Armando Freitas Filho: "De um sonho"



De um sonho

A areia retida nas mãos em concha
vaza, e inicia a ampulheta
preenchendo as fôrmas das letras
e de algumas figuras:
a do A surge consistente
seguida do molde do rosto de uma criança
dentro da bacia oval e úmida que as mãos
escavaram, à beira da baía de igual formato
no intervalo de uma onda mais forte e outra.
O avanço do mar acaba apagando
a construção na praia, mas a memória
a reescreve com o mesmo espírito, método
e redundância, nas linhas da maré.



FREITAS FILHO, Armando. Dever. São Paulo: Companhia das Letras, 2013.

3 comentários:


  1. O Armando é soube manter-se no prumo, Cicero. Belo poema. Numa bate-bola, mando-lhe abaixo esta preciosidade do Hélio Pellegrino, poeta bissexto, um dos quatro cavaleiros do apocalipse (um quarteto mineiro cuja amizade encanta até hoje a todos; um quarteto digno de respeito: Paulo Mendes Campos, Otto Lara Resende, Fernando Sabino e Hélio Pellegrino)
    Abraços
    Arsenio Júnior

    MOMENTO

    Oh!
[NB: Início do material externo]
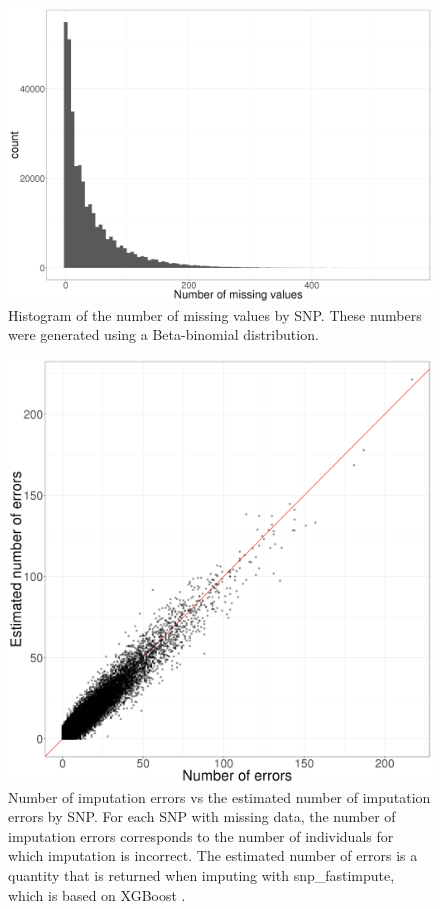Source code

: \documentclass[a4paper, 11pt]{article}
\begin{document}
\begin{figure}[htpb]
\centerline{\includegraphics[width=\textwidth]{hist-NA}}
\caption{Histogram of the number of missing values by SNP. These numbers were generated using a Beta-binomial distribution.}\label{fig:NA}
\end{figure}

\begin{figure}[htpb]
\centerline{\includegraphics[width=\textwidth]{error-impute}}
\caption{Number of imputation errors vs the estimated number of imputation errors by SNP. For each SNP with missing data, the number of imputation errors corresponds to the number of individuals for which imputation is incorrect. The estimated number of errors is a quantity that is returned when imputing with snp\_fastimpute, which is based on XGBoost \cite[]{Chen2016}.}\label{fig:error-impute}
\end{figure}
\end{document}
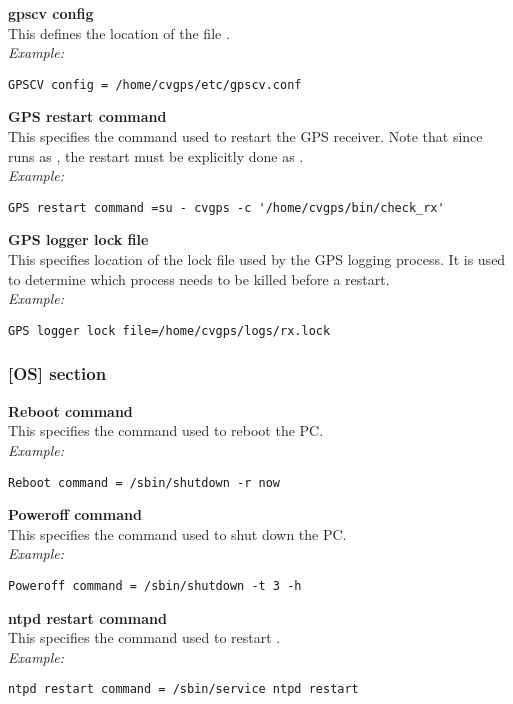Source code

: {\bfseries gpscv config}\\
This defines the location of the file .\\
\textit{Example:}
\begin{lstlisting}
GPSCV config = /home/cvgps/etc/gpscv.conf
\end{lstlisting}

{\bfseries GPS restart command}\\
This specifies the command used to restart the GPS receiver. Note that since
 runs as , the restart must be explicitly done
as .\\
\textit{Example:}
\begin{lstlisting}
GPS restart command =su - cvgps -c '/home/cvgps/bin/check_rx'
\end{lstlisting}

{\bfseries GPS logger lock file}\\
This specifies location of the lock file used by the GPS logging process. It is
used to determine which process needs to be killed before a restart.\\
\textit{Example:}
\begin{lstlisting}
GPS logger lock file=/home/cvgps/logs/rx.lock
\end{lstlisting}

\subsubsection{[OS] section}
{\bfseries Reboot command}\\
This specifies the command used to reboot the PC.\\
\textit{Example:}
\begin{lstlisting}
Reboot command = /sbin/shutdown -r now
\end{lstlisting}

{\bfseries Poweroff command}\\
This specifies the command used to shut down the PC.\\
\textit{Example:}
\begin{lstlisting}
Poweroff command = /sbin/shutdown -t 3 -h
\end{lstlisting}

{\bfseries ntpd restart command}\\
This specifies the command used to restart .\\
\textit{Example:}
\begin{lstlisting}
ntpd restart command = /sbin/service ntpd restart
\end{lstlisting}

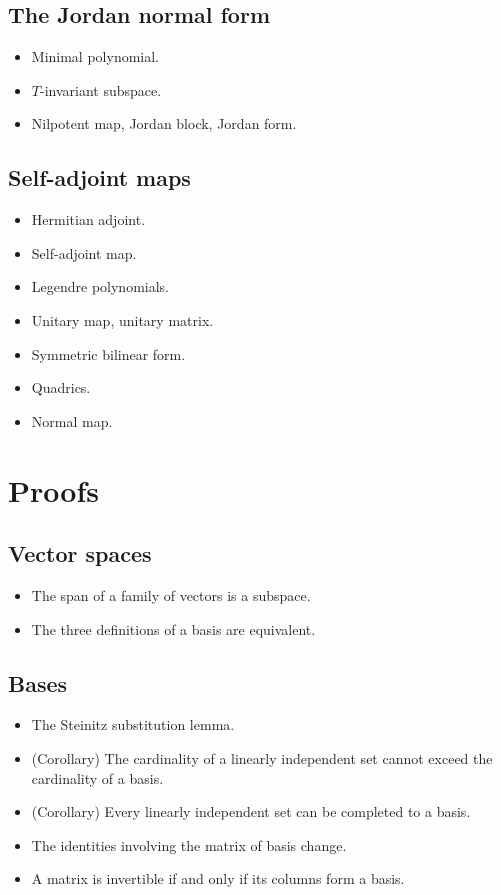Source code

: \documentclass[12pt]{article}
\begin{document}
\begin{multicols}{2}
\subsection{The Jordan normal form}

\begin{itemize}
    \item Minimal polynomial.
    \item $T$-invariant subspace.
    \item Nilpotent map, Jordan block, Jordan form.
\end{itemize}


\subsection{Self-adjoint maps}

\begin{itemize}
    \item Hermitian adjoint.
    \item Self-adjoint map.
    \item Legendre polynomials.
    \item Unitary map, unitary matrix.
    \item Symmetric bilinear form.
    \item Quadrics.
    \item Normal map.
\end{itemize}



\section{Proofs}

\subsection{Vector spaces}

\begin{itemize}
    \item The span of a family of vectors is a subspace.
    \item The three definitions of a basis are equivalent.
\end{itemize}


\subsection{Bases}

\begin{itemize}
    \item The Steinitz substitution lemma.
    \item (Corollary) The cardinality of a linearly independent set
        cannot exceed the cardinality of a basis.
    \item (Corollary) Every linearly independent set can be
        completed to a basis.
    \item The identities involving the matrix of basis change.
    \item A matrix is invertible if and only if its columns form a
        basis.
\end{itemize}



\end{multicols}
\end{document}
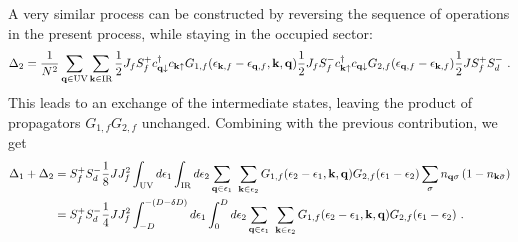 \documentclass[%
reprint,
superscriptaddress,
groupedaddress,
superscriptaddress,
onecolumn,
]{revtex4-2}
\begin{document}
A very similar process can be constructed by reversing the sequence of operations in the present process, while staying in the occupied sector:
\begin{equation}\begin{aligned}
	\Delta_{2} = \frac{1}{N^2}\sum_{{\bf q} \in \text{UV}}\sum_{{\bf k} \in \text{IR}}\frac{1}{2}J_fS_f^+ c^\dagger_{{\bf q}\downarrow}c_{{\bf k}\uparrow}  G_{1,f}(\epsilon_{{\bf k},f} - \epsilon_{{\bf q},f}, {\bf k}, {\bf q}) \frac{1}{2}J_f S_f^- c^\dagger_{{\bf k}\uparrow}c_{{\bf q}\downarrow} G_{2,f}(\epsilon_{{\bf q},f} - \epsilon_{{\bf k},f}) \frac{1}{2}J S_f^+ S_d^- ~.
\end{aligned}\end{equation}
This leads to an exchange of the intermediate states, leaving the product of propagators \(G_{1,f} G_{2,f}\) unchanged. Combining with the previous contribution, we get
\begin{equation}\begin{aligned}
	\Delta_{1}  + \Delta_2 &= S_f^+ S_d^- \frac{1}{8}J J_f^2 \int_\text{UV} d\epsilon_1 \int_\text{IR} d\epsilon_2 \sum_{{\bf q} \in \epsilon_1}~\sum_{{\bf k} \in \epsilon_2}G_{1,f}(\epsilon_2 - \epsilon_1, {\bf k}, {\bf q}) G_{2,f}(\epsilon_1 - \epsilon_2) \sum_\sigma n_{{\bf q}\sigma}\left(1 - n_{{\bf k}\bar\sigma}\right)\\
						   &= S_f^+ S_d^- \frac{1}{4}J J_f^2 \int_{-D}^{-(D - \delta D)} d\epsilon_1 \int_0^D d\epsilon_2 \sum_{{\bf q} \in \epsilon_1}~\sum_{{\bf k} \in \epsilon_2}G_{1,f}(\epsilon_2 - \epsilon_1, {\bf k}, {\bf q}) G_{2,f}(\epsilon_1 - \epsilon_2)~.
\end{aligned}\end{equation}
\end{document}
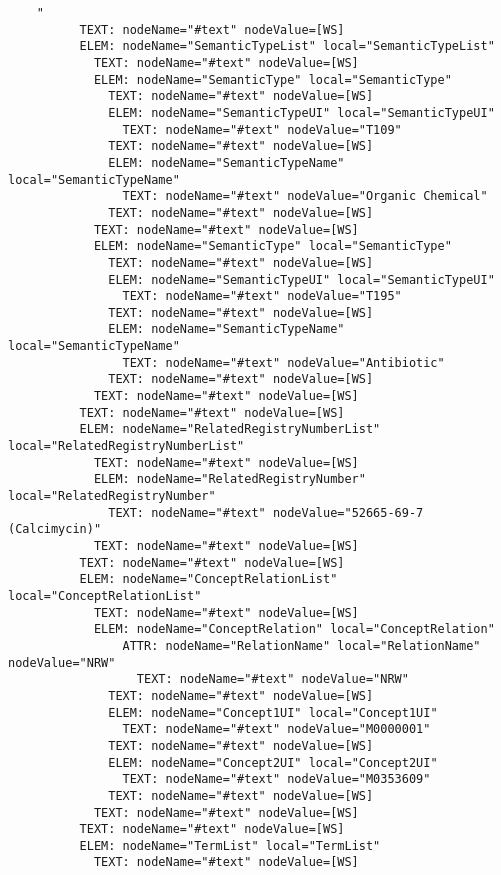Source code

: \documentclass[11pt,english]{article}
\begin{document}
\begin{enumerate}
\begin{lstlisting}
    "
          TEXT: nodeName="#text" nodeValue=[WS]
          ELEM: nodeName="SemanticTypeList" local="SemanticTypeList"
            TEXT: nodeName="#text" nodeValue=[WS]
            ELEM: nodeName="SemanticType" local="SemanticType"
              TEXT: nodeName="#text" nodeValue=[WS]
              ELEM: nodeName="SemanticTypeUI" local="SemanticTypeUI"
                TEXT: nodeName="#text" nodeValue="T109"
              TEXT: nodeName="#text" nodeValue=[WS]
              ELEM: nodeName="SemanticTypeName" local="SemanticTypeName"
                TEXT: nodeName="#text" nodeValue="Organic Chemical"
              TEXT: nodeName="#text" nodeValue=[WS]
            TEXT: nodeName="#text" nodeValue=[WS]
            ELEM: nodeName="SemanticType" local="SemanticType"
              TEXT: nodeName="#text" nodeValue=[WS]
              ELEM: nodeName="SemanticTypeUI" local="SemanticTypeUI"
                TEXT: nodeName="#text" nodeValue="T195"
              TEXT: nodeName="#text" nodeValue=[WS]
              ELEM: nodeName="SemanticTypeName" local="SemanticTypeName"
                TEXT: nodeName="#text" nodeValue="Antibiotic"
              TEXT: nodeName="#text" nodeValue=[WS]
            TEXT: nodeName="#text" nodeValue=[WS]
          TEXT: nodeName="#text" nodeValue=[WS]
          ELEM: nodeName="RelatedRegistryNumberList" local="RelatedRegistryNumberList"
            TEXT: nodeName="#text" nodeValue=[WS]
            ELEM: nodeName="RelatedRegistryNumber" local="RelatedRegistryNumber"
              TEXT: nodeName="#text" nodeValue="52665-69-7 (Calcimycin)"
            TEXT: nodeName="#text" nodeValue=[WS]
          TEXT: nodeName="#text" nodeValue=[WS]
          ELEM: nodeName="ConceptRelationList" local="ConceptRelationList"
            TEXT: nodeName="#text" nodeValue=[WS]
            ELEM: nodeName="ConceptRelation" local="ConceptRelation"
                ATTR: nodeName="RelationName" local="RelationName" nodeValue="NRW"
                  TEXT: nodeName="#text" nodeValue="NRW"
              TEXT: nodeName="#text" nodeValue=[WS]
              ELEM: nodeName="Concept1UI" local="Concept1UI"
                TEXT: nodeName="#text" nodeValue="M0000001"
              TEXT: nodeName="#text" nodeValue=[WS]
              ELEM: nodeName="Concept2UI" local="Concept2UI"
                TEXT: nodeName="#text" nodeValue="M0353609"
              TEXT: nodeName="#text" nodeValue=[WS]
            TEXT: nodeName="#text" nodeValue=[WS]
          TEXT: nodeName="#text" nodeValue=[WS]
          ELEM: nodeName="TermList" local="TermList"
            TEXT: nodeName="#text" nodeValue=[WS]

\end{lstlisting}
\end{enumerate}
\end{document}
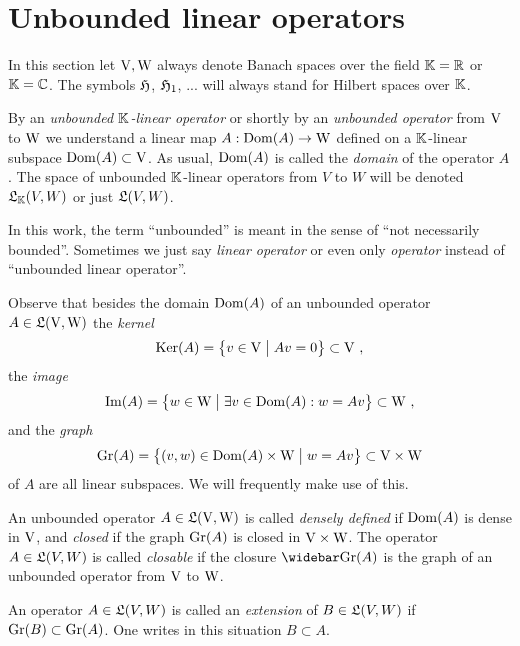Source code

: %
\section{Unbounded linear operators}
\label{sec:unbounded-linear-operators}
%
\para 
In this section let $\mathrm{V},\mathrm{W}$ always denote Banach spaces over the field 
$\mathbb{K} =\mathbb{R}$ or $\mathbb{K}=\mathbb{C}$. The symbols $\mathfrak{H}$, $\mathfrak{H}_1$, ... will always stand for Hilbert spaces over $\mathbb{K}$. 

\begin{definition} 
  By an \emph{unbounded $\mathbb{K}$-linear operator} or shortly by an 
  \emph{unbounded operator} from $\mathrm{V}$ to $\mathrm{W}$ we understand a linear map 
  $A: \operatorname{Dom} (A) \to \mathrm{W}$ defined on a $\mathbb{K}$-linear subspace $\operatorname{Dom} (A)\subset \mathrm{V}$.
  As usual, $\operatorname{Dom} (A)$ is called the \emph{domain} of the operator $A$.
  The space of unbounded $\mathbb{K}$-linear operators from $V$ to $W$ will be 
  denoted $\mathfrak{L}_{\mathbb{K}} (V,W)$ or just  $\mathfrak{L} (V,W)$.
\end{definition}

\begin{remark}
  In this work, the term ``unbounded'' is meant in the sense of
  ``not necessarily bounded''. Sometimes we just say 
  \emph{linear operator} or even only \emph{operator} instead of
  ``unbounded linear operator''.
\end{remark}

\para Observe that besides the domain $\operatorname{Dom} (A)$ of an unbounded operator 
  $A \in \mathfrak{L} (\mathrm{V},\mathrm{W})$ the 
  \emph{kernel} 
  \[\operatorname{Ker}(A)=\big\{ v \in \mathrm{V} \bigm\vert Av = 0 \big\}\subset\mathrm{V} \ , \]
  the \emph{image} 
  \[\operatorname{Im}(A)=\big\{ w \in \mathrm{W} \bigm\vert \exists v\in \operatorname{Dom} (A): w = Av \big\}
  \subset \mathrm{W} \ , \] 
  and the \emph{graph}
  \[\operatorname{Gr}(A)=\big\{ (v,w) \in \operatorname{Dom} (A) \times \mathrm{W} \bigm\vert 
    w = Av \big\} \subset \mathrm{V} \times \mathrm{W} \]
  of $A$  are all linear subspaces. We will frequently make use of this.
  
\begin{definition}
  An unbounded operator $A\in \mathfrak{L} (\mathrm{V},\mathrm{W})$ is called 
  \emph{densely defined} if $\operatorname{Dom} (A)$ is dense in $\mathrm{V}$,
  and \emph{closed} if the graph $\operatorname{Gr} (A)$ 
  is closed in $\mathrm{V} \times \mathrm{W}$.
  The operator $A \in \mathfrak{L} (V,W)$ is called \emph{closable} if the closure
  $\closure{\Gr(A)}$ is the graph of an unbounded operator 
  from $\mathrm{V}$ to $\mathrm{W}$. 

  An operator $A \in \mathfrak{L} (V,W)$ is called an \emph{extension} of 
  $B \in \mathfrak{L} (V,W)$ if $\operatorname{Gr} (B) \subset \operatorname{Gr} (A)$. One writes in this
  situation $B \subset A$. 
\end{definition}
A resignação das coisas paradas,
    grávidas de silêncio, reverentes,
    em sua geometria sem jactância.

    A placidez das ruas acolchoadas
    contra a dura cintilação do dia;
    o recato das árvores, a prece
    das esquadrias de alumínio ionizado
    na fachada do edifício em frente!

    Todas as coisas — em clausura — cumprem votos,
    enquanto a vã filosofia do século
    pensa que move o mundo.

    HÉLIO PELLEGRINO
    In Minério Domados - Poesia Reunida. Seleção e Edição: Humberto Werneck - 1ª Edição, Rocco, Rio de Janeiro, 1993)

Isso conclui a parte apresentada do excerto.